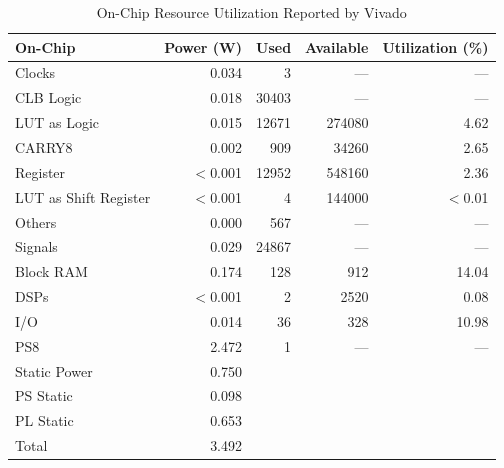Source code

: \begin{table}[ht]
\centering
\begin{tabular}{|l|r|r|r|r|}
\hline
On-Chip & Power (W) & Used & Available & Utilization (\%) \\ \hline
Clocks                  & 0.034   & 3     & ---    & ---      \\ \hline
CLB Logic               & 0.018   & 30403 & ---    & ---      \\ \hline
\quad LUT as Logic      & 0.015   & 12671 & 274080 & 4.62     \\ \hline
\quad CARRY8            & 0.002   & 909   & 34260  & 2.65     \\ \hline
\quad Register          & $<$0.001& 12952 & 548160 & 2.36     \\ \hline
\quad LUT as Shift Register & $<$0.001 & 4   & 144000 & $<$0.01 \\ \hline
\quad Others            & 0.000   & 567   & ---    & ---      \\ \hline
Signals                 & 0.029   & 24867 & ---    & ---      \\ \hline
Block RAM               & 0.174   & 128   & 912    & 14.04    \\ \hline
DSPs                    & $<$0.001& 2     & 2520   & 0.08     \\ \hline
I/O                     & 0.014   & 36    & 328    & 10.98    \\ \hline
PS8                     & 2.472   & 1     & ---    & ---      \\ \hline
Static Power            & 0.750   &       &        &          \\ \hline
\quad PS Static         & 0.098   &       &        &          \\ \hline
\quad PL Static         & 0.653   &       &        &          \\ \hline
Total                   & 3.492   &       &        &          \\ \hline
\end{tabular}
\caption{On-Chip Resource Utilization Reported by Vivado}
\label{table:chip_utilization}
\end{table}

→ **Task goal**: When a line of the material holds the string "Power", copy that line.

→ **Response to this task**:
On-Chip & Power (W) & Used & Available & Utilization (\%) \\ \hline
Static Power            & 0.750   &       &        &          \\ \hline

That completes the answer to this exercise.